→ **Work order**: Collect every line below that contains the word "proptitle".

+--

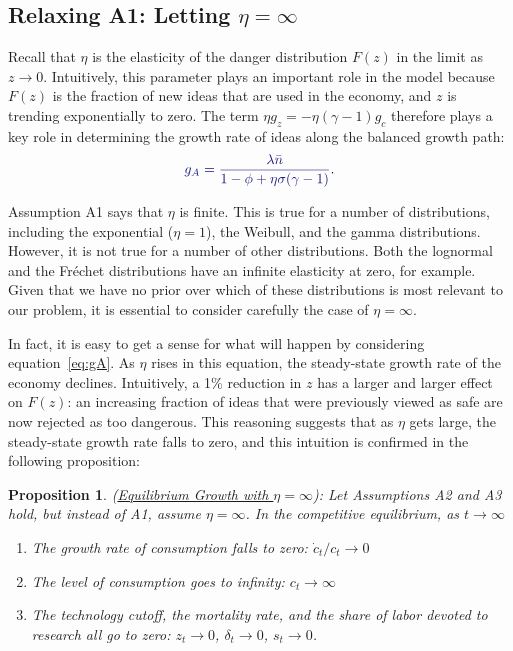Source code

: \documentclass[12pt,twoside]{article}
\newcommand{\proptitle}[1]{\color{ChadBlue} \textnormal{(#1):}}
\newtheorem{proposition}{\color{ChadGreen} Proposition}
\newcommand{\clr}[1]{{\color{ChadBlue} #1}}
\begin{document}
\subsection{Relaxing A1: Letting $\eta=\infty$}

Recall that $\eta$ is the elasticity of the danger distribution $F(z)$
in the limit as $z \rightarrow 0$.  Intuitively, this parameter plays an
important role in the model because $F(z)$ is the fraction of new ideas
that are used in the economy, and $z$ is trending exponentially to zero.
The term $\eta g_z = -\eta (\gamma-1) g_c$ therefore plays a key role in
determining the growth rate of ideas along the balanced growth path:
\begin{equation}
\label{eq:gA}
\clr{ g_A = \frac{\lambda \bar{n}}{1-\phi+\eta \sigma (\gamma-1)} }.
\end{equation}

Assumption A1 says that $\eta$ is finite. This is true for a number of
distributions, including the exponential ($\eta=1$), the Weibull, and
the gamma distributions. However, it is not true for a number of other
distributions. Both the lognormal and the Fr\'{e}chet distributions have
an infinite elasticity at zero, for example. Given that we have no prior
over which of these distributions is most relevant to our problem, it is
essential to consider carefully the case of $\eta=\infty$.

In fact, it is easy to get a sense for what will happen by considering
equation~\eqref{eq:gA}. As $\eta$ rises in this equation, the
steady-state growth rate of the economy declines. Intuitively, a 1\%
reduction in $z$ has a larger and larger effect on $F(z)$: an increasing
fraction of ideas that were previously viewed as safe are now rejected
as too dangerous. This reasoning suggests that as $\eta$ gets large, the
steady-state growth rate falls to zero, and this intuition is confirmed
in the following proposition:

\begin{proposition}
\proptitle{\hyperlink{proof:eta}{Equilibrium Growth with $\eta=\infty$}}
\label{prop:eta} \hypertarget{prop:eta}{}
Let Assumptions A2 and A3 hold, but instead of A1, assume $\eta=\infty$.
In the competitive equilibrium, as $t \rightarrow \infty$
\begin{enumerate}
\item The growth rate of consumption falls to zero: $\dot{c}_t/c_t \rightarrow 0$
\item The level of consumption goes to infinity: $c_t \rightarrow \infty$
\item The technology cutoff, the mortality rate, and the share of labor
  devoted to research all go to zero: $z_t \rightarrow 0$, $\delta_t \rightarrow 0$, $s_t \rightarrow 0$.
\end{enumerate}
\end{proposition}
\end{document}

+--

→ **Finished exercise**:
\newcommand{\proptitle}[1]{\color{ChadBlue} \textnormal{(#1):}}
\proptitle{\hyperlink{proof:eta}{Equilibrium Growth with $\eta=\infty$}}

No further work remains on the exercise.